[[ GIVEN DATA, beginning ]]

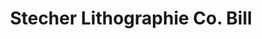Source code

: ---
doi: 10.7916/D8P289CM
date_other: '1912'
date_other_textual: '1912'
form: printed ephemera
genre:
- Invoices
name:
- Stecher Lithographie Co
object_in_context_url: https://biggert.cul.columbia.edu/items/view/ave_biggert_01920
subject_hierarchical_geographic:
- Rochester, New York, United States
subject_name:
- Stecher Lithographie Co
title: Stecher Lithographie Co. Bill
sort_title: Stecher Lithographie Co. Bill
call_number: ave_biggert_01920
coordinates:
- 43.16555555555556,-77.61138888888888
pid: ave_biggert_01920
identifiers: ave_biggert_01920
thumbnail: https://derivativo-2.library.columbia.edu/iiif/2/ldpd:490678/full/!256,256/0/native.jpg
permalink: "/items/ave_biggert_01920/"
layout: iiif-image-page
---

[[ GIVEN DATA, end ]]
[[ GIVEN DATA, beginning ]]

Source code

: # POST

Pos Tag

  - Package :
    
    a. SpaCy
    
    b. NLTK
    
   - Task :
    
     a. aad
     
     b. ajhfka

[[ GIVEN DATA, end ]]

(TASK DETAILS): Extract from the data every line where "items" shows up.

(ANSWER FOR THIS EXERCISE):
object_in_context_url: https://biggert.cul.columbia.edu/items/view/ave_biggert_01920
permalink: "/items/ave_biggert_01920/"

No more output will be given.